START Input

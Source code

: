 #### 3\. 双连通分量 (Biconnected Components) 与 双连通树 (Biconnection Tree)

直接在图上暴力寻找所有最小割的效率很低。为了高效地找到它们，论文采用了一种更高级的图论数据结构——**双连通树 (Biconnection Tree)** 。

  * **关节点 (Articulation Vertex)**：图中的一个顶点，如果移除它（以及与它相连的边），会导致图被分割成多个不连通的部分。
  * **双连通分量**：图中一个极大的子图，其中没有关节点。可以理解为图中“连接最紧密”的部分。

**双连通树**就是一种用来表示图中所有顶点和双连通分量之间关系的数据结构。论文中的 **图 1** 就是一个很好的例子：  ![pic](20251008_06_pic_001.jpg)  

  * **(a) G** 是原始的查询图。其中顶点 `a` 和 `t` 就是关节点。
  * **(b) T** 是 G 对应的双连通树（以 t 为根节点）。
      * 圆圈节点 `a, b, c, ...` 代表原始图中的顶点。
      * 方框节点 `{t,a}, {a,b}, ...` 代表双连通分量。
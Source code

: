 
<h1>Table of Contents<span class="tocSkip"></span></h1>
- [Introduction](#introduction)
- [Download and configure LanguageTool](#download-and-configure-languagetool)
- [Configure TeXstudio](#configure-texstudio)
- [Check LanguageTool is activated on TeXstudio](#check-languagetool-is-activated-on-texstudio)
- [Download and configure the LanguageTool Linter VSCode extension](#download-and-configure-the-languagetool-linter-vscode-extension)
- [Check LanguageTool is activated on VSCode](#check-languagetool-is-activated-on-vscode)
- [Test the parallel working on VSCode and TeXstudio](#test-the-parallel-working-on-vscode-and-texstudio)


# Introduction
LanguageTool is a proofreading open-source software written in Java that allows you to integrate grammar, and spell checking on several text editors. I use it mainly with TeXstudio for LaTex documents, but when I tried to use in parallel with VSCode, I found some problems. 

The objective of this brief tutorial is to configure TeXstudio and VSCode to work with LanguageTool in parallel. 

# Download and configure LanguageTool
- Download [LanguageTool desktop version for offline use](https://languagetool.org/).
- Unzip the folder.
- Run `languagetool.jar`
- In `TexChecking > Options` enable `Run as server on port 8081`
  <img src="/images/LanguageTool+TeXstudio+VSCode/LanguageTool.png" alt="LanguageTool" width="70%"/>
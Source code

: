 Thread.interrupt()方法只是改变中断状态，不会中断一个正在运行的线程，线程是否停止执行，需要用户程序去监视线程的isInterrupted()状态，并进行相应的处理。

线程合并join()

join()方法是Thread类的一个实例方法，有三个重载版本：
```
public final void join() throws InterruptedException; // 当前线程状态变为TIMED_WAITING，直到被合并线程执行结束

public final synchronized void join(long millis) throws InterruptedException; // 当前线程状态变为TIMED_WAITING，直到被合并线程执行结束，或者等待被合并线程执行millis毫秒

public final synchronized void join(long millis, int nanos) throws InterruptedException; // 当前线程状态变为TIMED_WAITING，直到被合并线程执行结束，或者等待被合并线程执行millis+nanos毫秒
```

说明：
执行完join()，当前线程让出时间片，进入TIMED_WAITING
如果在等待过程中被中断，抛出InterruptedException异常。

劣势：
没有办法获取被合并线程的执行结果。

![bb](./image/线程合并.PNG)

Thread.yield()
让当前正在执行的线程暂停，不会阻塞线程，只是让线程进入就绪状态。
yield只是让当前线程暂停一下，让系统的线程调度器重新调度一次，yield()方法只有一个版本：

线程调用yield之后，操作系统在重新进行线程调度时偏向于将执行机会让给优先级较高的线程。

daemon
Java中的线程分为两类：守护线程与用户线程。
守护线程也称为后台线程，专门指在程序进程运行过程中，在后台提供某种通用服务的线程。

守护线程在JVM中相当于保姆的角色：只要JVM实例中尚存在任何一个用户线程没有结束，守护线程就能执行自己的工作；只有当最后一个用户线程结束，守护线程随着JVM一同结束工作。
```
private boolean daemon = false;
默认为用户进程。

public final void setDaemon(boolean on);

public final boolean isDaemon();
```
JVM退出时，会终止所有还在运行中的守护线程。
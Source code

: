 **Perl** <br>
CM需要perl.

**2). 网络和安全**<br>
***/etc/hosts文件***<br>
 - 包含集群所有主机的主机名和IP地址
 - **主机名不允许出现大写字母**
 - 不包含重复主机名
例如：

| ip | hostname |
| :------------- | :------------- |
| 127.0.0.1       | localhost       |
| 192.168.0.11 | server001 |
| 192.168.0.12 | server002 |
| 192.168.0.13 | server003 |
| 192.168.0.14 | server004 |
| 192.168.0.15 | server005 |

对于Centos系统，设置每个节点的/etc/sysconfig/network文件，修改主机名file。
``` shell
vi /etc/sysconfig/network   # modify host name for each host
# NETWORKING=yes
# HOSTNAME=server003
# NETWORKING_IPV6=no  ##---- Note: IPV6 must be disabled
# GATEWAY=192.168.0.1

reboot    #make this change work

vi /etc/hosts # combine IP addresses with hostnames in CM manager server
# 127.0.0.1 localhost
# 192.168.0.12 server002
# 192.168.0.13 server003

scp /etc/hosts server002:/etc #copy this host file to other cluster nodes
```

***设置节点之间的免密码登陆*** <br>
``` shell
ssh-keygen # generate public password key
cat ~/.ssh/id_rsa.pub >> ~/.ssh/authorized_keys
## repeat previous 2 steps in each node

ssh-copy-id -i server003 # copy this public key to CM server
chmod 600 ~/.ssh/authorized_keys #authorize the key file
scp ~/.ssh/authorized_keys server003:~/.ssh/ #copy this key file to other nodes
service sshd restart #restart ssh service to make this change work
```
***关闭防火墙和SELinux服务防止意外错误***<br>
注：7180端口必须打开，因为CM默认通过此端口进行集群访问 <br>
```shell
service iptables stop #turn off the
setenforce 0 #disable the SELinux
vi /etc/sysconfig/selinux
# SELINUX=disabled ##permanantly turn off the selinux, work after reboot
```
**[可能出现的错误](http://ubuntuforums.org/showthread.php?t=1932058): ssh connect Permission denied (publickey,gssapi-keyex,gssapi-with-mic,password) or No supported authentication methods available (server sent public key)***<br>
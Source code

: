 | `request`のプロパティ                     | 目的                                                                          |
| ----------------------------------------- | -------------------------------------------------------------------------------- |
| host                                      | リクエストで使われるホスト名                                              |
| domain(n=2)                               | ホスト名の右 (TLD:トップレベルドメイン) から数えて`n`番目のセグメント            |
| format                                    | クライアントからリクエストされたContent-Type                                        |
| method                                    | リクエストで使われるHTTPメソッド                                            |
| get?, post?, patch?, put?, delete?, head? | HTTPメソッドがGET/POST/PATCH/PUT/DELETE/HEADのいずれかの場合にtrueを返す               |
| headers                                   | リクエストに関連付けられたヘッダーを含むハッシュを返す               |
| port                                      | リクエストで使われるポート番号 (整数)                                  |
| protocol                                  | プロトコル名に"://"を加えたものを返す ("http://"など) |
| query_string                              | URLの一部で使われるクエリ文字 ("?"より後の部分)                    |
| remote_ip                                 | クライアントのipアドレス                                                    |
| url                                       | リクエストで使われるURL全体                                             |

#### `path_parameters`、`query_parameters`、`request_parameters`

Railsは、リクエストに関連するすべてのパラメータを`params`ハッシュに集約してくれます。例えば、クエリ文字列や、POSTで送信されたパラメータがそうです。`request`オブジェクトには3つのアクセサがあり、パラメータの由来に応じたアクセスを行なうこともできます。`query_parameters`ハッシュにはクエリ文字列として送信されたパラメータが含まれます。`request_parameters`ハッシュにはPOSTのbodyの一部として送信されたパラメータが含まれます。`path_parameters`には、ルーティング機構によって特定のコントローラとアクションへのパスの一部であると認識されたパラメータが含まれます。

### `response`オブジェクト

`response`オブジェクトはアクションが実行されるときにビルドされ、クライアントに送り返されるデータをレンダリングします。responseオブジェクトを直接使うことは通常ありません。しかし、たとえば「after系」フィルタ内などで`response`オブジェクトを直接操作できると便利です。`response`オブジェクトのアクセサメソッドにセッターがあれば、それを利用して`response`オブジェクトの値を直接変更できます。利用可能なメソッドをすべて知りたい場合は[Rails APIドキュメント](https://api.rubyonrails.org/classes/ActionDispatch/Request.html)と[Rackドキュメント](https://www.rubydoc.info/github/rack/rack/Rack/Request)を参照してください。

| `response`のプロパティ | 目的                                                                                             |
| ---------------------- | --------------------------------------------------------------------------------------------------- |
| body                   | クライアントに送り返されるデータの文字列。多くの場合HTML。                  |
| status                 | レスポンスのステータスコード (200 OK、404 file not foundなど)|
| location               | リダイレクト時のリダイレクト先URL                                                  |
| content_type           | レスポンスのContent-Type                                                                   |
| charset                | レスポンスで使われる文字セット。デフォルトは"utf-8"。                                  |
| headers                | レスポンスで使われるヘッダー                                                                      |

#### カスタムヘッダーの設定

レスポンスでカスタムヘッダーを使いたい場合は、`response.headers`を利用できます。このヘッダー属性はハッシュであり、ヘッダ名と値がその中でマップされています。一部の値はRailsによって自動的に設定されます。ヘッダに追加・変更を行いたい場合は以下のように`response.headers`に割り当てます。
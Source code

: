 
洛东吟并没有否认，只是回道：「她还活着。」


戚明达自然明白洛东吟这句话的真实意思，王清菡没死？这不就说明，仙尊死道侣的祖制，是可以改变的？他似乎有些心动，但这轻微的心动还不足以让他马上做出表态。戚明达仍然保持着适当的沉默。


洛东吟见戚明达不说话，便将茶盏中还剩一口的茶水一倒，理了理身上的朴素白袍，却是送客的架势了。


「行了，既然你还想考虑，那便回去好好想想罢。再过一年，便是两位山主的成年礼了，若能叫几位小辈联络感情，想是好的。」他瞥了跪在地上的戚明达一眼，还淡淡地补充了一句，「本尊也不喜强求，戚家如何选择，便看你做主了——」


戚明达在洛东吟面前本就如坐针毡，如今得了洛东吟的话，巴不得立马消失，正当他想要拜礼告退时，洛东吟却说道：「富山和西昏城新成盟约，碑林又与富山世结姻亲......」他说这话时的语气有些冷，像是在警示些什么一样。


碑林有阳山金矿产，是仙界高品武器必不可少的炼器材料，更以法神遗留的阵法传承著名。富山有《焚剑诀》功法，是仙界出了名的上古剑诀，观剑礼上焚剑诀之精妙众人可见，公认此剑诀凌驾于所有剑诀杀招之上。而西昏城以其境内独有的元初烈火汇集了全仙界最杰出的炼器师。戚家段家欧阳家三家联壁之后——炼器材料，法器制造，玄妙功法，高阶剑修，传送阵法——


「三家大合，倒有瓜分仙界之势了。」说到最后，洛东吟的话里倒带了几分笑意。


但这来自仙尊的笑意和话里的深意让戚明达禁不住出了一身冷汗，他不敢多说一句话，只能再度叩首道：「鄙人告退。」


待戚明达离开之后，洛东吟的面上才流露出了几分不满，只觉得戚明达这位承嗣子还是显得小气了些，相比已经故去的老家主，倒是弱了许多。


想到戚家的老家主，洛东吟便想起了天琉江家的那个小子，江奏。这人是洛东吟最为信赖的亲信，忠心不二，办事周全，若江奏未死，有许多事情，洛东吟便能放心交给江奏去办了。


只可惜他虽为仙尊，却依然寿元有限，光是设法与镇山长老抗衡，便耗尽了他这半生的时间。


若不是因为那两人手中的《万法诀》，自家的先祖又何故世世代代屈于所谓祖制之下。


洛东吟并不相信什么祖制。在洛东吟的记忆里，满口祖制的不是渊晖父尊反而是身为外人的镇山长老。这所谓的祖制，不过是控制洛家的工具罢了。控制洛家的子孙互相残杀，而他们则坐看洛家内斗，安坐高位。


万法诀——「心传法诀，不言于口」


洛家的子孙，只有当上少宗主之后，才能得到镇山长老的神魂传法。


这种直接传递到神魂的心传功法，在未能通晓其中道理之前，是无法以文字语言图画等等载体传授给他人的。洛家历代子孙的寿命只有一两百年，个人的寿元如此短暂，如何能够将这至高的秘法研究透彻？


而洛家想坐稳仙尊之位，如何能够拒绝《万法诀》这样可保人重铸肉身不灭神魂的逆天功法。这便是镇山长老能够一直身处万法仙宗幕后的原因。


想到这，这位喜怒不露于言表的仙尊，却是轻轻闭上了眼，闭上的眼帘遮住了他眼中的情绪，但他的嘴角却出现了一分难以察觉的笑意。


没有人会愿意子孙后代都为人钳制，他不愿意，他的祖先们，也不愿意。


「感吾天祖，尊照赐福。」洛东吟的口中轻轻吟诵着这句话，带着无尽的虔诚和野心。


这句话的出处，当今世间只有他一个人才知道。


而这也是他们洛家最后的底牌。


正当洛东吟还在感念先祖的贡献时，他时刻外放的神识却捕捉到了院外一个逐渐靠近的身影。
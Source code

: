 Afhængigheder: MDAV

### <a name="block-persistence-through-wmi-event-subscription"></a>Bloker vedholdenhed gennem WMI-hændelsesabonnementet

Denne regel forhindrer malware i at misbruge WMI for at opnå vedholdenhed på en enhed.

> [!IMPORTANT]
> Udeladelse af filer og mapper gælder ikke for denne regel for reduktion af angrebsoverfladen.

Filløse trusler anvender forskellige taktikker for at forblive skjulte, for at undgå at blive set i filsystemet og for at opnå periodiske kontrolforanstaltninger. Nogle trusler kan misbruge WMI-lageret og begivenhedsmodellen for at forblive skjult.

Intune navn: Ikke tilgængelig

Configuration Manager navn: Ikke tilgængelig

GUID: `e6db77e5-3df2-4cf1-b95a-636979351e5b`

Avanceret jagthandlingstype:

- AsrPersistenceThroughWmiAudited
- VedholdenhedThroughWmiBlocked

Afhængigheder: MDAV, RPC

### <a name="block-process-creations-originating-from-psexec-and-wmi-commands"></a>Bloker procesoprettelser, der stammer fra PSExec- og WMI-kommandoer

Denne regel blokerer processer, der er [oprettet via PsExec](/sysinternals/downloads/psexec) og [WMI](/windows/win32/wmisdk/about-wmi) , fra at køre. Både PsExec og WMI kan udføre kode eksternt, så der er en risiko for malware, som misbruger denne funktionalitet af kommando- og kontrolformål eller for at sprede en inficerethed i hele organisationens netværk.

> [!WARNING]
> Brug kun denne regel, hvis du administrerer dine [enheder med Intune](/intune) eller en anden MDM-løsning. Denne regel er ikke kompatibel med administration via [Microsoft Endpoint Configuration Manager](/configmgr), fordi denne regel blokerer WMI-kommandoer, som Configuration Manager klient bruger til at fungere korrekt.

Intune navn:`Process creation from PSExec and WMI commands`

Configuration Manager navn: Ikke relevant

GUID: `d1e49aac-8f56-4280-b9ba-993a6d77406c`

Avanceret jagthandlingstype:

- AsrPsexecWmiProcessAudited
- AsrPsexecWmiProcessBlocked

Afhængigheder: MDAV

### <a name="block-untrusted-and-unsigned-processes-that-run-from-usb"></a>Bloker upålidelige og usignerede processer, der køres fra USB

END Input

# Problem requirements:
All lines of the material that contain the word "from" should be listed.

# Answer below:
### <a name="block-process-creations-originating-from-psexec-and-wmi-commands"></a>Bloker procesoprettelser, der stammer fra PSExec- og WMI-kommandoer
Intune navn:`Process creation from PSExec and WMI commands`
### <a name="block-untrusted-and-unsigned-processes-that-run-from-usb"></a>Bloker upålidelige og usignerede processer, der køres fra USB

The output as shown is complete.